DIRECTIONS: What is needed here is an exact copy of every record below.

Saved entries:

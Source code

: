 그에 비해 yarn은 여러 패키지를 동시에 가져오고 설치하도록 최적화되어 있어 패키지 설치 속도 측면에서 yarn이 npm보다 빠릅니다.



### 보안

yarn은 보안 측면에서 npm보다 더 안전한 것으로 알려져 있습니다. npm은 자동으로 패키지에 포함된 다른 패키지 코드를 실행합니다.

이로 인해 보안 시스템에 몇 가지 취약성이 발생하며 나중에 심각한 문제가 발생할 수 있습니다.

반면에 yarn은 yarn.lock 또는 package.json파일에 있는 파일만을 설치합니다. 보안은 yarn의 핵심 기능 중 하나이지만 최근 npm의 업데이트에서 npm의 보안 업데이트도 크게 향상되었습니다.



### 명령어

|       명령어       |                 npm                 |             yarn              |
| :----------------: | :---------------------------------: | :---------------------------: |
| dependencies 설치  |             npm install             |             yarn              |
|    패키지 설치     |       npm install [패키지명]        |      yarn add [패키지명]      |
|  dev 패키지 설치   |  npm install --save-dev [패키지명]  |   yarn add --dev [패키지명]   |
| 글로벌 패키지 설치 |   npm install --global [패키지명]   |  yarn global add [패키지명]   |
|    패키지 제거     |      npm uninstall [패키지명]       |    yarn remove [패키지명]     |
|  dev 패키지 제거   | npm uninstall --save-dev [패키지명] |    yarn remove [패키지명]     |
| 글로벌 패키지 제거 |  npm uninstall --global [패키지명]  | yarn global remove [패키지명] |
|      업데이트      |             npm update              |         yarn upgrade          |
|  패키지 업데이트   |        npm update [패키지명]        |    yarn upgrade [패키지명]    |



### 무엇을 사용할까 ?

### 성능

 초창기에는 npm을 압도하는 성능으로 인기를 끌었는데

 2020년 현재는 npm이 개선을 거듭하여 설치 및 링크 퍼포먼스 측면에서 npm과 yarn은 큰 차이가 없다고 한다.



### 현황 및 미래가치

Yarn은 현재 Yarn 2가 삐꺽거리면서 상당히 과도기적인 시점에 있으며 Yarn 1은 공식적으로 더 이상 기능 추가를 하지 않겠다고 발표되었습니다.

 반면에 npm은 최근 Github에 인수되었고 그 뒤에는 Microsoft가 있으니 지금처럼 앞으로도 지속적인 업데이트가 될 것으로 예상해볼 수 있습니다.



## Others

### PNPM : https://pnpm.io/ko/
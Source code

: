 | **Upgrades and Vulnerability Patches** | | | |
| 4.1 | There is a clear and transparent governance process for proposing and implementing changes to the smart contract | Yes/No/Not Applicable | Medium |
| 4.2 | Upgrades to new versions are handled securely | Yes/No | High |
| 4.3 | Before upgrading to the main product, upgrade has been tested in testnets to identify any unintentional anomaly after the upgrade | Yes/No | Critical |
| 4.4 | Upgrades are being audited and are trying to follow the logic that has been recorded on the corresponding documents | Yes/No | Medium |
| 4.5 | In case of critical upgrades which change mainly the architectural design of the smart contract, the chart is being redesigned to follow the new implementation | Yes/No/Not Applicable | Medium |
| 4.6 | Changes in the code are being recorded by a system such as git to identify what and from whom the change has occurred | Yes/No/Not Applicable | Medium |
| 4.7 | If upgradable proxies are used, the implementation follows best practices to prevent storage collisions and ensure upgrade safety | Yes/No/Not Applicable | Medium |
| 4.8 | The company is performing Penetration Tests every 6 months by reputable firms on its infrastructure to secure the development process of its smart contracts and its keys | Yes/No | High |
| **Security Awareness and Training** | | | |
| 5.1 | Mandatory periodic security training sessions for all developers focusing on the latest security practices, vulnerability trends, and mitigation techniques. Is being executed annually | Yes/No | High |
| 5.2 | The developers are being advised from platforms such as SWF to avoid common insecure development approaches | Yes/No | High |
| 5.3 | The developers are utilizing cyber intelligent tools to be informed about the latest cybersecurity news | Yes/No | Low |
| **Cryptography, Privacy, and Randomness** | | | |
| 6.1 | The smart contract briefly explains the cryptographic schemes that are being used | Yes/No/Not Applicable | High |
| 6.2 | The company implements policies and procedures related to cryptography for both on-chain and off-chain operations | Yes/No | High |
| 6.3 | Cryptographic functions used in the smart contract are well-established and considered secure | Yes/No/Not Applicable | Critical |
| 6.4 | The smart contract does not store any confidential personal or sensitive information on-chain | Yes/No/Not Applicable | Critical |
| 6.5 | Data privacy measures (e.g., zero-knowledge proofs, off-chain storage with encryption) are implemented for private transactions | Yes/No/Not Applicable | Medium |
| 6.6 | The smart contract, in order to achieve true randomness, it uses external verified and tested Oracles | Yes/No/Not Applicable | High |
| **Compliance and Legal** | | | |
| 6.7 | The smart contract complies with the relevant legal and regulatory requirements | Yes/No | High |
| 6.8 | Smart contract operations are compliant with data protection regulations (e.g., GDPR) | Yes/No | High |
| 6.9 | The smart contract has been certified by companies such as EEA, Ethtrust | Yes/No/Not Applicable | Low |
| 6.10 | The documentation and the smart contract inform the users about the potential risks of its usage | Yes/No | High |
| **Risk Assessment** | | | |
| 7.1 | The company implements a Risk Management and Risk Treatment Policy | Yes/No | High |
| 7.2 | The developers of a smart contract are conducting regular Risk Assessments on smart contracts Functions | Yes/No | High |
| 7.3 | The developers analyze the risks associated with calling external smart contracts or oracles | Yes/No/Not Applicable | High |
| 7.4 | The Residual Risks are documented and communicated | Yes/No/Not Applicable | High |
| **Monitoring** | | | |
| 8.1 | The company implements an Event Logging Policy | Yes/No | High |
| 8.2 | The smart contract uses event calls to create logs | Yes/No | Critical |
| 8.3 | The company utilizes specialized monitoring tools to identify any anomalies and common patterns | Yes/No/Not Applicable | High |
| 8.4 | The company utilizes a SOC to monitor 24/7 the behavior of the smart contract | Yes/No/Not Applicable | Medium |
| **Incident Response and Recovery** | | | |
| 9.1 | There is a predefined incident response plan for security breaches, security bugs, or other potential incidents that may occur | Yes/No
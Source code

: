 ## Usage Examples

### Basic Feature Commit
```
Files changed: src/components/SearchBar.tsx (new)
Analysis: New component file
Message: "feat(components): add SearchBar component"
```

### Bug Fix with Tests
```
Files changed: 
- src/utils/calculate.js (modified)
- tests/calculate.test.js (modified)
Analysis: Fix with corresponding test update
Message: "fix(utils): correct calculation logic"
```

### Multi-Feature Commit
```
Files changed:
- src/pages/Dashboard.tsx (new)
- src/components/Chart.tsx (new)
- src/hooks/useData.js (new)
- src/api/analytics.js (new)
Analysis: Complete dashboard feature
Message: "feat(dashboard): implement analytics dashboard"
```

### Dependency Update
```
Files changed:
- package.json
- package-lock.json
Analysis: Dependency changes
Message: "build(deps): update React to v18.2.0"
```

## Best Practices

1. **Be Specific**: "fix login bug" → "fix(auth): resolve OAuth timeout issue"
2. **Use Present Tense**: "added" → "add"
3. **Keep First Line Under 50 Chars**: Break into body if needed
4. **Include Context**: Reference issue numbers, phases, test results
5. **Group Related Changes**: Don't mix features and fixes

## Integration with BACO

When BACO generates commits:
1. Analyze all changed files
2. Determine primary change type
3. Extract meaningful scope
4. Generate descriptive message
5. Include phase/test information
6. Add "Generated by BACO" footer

REPLY TO THE EXERCISE:
Source code

: 그에 비해 yarn은 여러 패키지를 동시에 가져오고 설치하도록 최적화되어 있어 패키지 설치 속도 측면에서 yarn이 npm보다 빠릅니다.



### 보안

yarn은 보안 측면에서 npm보다 더 안전한 것으로 알려져 있습니다. npm은 자동으로 패키지에 포함된 다른 패키지 코드를 실행합니다.

이로 인해 보안 시스템에 몇 가지 취약성이 발생하며 나중에 심각한 문제가 발생할 수 있습니다.

반면에 yarn은 yarn.lock 또는 package.json파일에 있는 파일만을 설치합니다. 보안은 yarn의 핵심 기능 중 하나이지만 최근 npm의 업데이트에서 npm의 보안 업데이트도 크게 향상되었습니다.



### 명령어

|       명령어       |                 npm                 |             yarn              |
| :----------------: | :---------------------------------: | :---------------------------: |
| dependencies 설치  |             npm install             |             yarn              |
|    패키지 설치     |       npm install [패키지명]        |      yarn add [패키지명]      |
|  dev 패키지 설치   |  npm install --save-dev [패키지명]  |   yarn add --dev [패키지명]   |
| 글로벌 패키지 설치 |   npm install --global [패키지명]   |  yarn global add [패키지명]   |
|    패키지 제거     |      npm uninstall [패키지명]       |    yarn remove [패키지명]     |
|  dev 패키지 제거   | npm uninstall --save-dev [패키지명] |    yarn remove [패키지명]     |
| 글로벌 패키지 제거 |  npm uninstall --global [패키지명]  | yarn global remove [패키지명] |
|      업데이트      |             npm update              |         yarn upgrade          |
|  패키지 업데이트   |        npm update [패키지명]        |    yarn upgrade [패키지명]    |



### 무엇을 사용할까 ?

### 성능

 초창기에는 npm을 압도하는 성능으로 인기를 끌었는데

 2020년 현재는 npm이 개선을 거듭하여 설치 및 링크 퍼포먼스 측면에서 npm과 yarn은 큰 차이가 없다고 한다.



### 현황 및 미래가치

Yarn은 현재 Yarn 2가 삐꺽거리면서 상당히 과도기적인 시점에 있으며 Yarn 1은 공식적으로 더 이상 기능 추가를 하지 않겠다고 발표되었습니다.

 반면에 npm은 최근 Github에 인수되었고 그 뒤에는 Microsoft가 있으니 지금처럼 앞으로도 지속적인 업데이트가 될 것으로 예상해볼 수 있습니다.



## Others

### PNPM : https://pnpm.io/ko/
Source code

: | **Upgrades and Vulnerability Patches** | | | |
| 4.1 | There is a clear and transparent governance process for proposing and implementing changes to the smart contract | Yes/No/Not Applicable | Medium |
| 4.2 | Upgrades to new versions are handled securely | Yes/No | High |
| 4.3 | Before upgrading to the main product, upgrade has been tested in testnets to identify any unintentional anomaly after the upgrade | Yes/No | Critical |
| 4.4 | Upgrades are being audited and are trying to follow the logic that has been recorded on the corresponding documents | Yes/No | Medium |
| 4.5 | In case of critical upgrades which change mainly the architectural design of the smart contract, the chart is being redesigned to follow the new implementation | Yes/No/Not Applicable | Medium |
| 4.6 | Changes in the code are being recorded by a system such as git to identify what and from whom the change has occurred | Yes/No/Not Applicable | Medium |
| 4.7 | If upgradable proxies are used, the implementation follows best practices to prevent storage collisions and ensure upgrade safety | Yes/No/Not Applicable | Medium |
| 4.8 | The company is performing Penetration Tests every 6 months by reputable firms on its infrastructure to secure the development process of its smart contracts and its keys | Yes/No | High |
| **Security Awareness and Training** | | | |
| 5.1 | Mandatory periodic security training sessions for all developers focusing on the latest security practices, vulnerability trends, and mitigation techniques. Is being executed annually | Yes/No | High |
| 5.2 | The developers are being advised from platforms such as SWF to avoid common insecure development approaches | Yes/No | High |
| 5.3 | The developers are utilizing cyber intelligent tools to be informed about the latest cybersecurity news | Yes/No | Low |
| **Cryptography, Privacy, and Randomness** | | | |
| 6.1 | The smart contract briefly explains the cryptographic schemes that are being used | Yes/No/Not Applicable | High |
| 6.2 | The company implements policies and procedures related to cryptography for both on-chain and off-chain operations | Yes/No | High |
| 6.3 | Cryptographic functions used in the smart contract are well-established and considered secure | Yes/No/Not Applicable | Critical |
| 6.4 | The smart contract does not store any confidential personal or sensitive information on-chain | Yes/No/Not Applicable | Critical |
| 6.5 | Data privacy measures (e.g., zero-knowledge proofs, off-chain storage with encryption) are implemented for private transactions | Yes/No/Not Applicable | Medium |
| 6.6 | The smart contract, in order to achieve true randomness, it uses external verified and tested Oracles | Yes/No/Not Applicable | High |
| **Compliance and Legal** | | | |
| 6.7 | The smart contract complies with the relevant legal and regulatory requirements | Yes/No | High |
| 6.8 | Smart contract operations are compliant with data protection regulations (e.g., GDPR) | Yes/No | High |
| 6.9 | The smart contract has been certified by companies such as EEA, Ethtrust | Yes/No/Not Applicable | Low |
| 6.10 | The documentation and the smart contract inform the users about the potential risks of its usage | Yes/No | High |
| **Risk Assessment** | | | |
| 7.1 | The company implements a Risk Management and Risk Treatment Policy | Yes/No | High |
| 7.2 | The developers of a smart contract are conducting regular Risk Assessments on smart contracts Functions | Yes/No | High |
| 7.3 | The developers analyze the risks associated with calling external smart contracts or oracles | Yes/No/Not Applicable | High |
| 7.4 | The Residual Risks are documented and communicated | Yes/No/Not Applicable | High |
| **Monitoring** | | | |
| 8.1 | The company implements an Event Logging Policy | Yes/No | High |
| 8.2 | The smart contract uses event calls to create logs | Yes/No | Critical |
| 8.3 | The company utilizes specialized monitoring tools to identify any anomalies and common patterns | Yes/No/Not Applicable | High |
| 8.4 | The company utilizes a SOC to monitor 24/7 the behavior of the smart contract | Yes/No/Not Applicable | Medium |
| **Incident Response and Recovery** | | | |
| 9.1 | There is a predefined incident response plan for security breaches, security bugs, or other potential incidents that may occur | Yes/No
Source code

: ## Usage Examples

### Basic Feature Commit
```
Files changed: src/components/SearchBar.tsx (new)
Analysis: New component file
Message: "feat(components): add SearchBar component"
```

### Bug Fix with Tests
```
Files changed: 
- src/utils/calculate.js (modified)
- tests/calculate.test.js (modified)
Analysis: Fix with corresponding test update
Message: "fix(utils): correct calculation logic"
```

### Multi-Feature Commit
```
Files changed:
- src/pages/Dashboard.tsx (new)
- src/components/Chart.tsx (new)
- src/hooks/useData.js (new)
- src/api/analytics.js (new)
Analysis: Complete dashboard feature
Message: "feat(dashboard): implement analytics dashboard"
```

### Dependency Update
```
Files changed:
- package.json
- package-lock.json
Analysis: Dependency changes
Message: "build(deps): update React to v18.2.0"
```

## Best Practices

1. **Be Specific**: "fix login bug" → "fix(auth): resolve OAuth timeout issue"
2. **Use Present Tense**: "added" → "add"
3. **Keep First Line Under 50 Chars**: Break into body if needed
4. **Include Context**: Reference issue numbers, phases, test results
5. **Group Related Changes**: Don't mix features and fixes

## Integration with BACO

When BACO generates commits:
1. Analyze all changed files
2. Determine primary change type
3. Extract meaningful scope
4. Generate descriptive message
5. Include phase/test information
6. Add "Generated by BACO" footer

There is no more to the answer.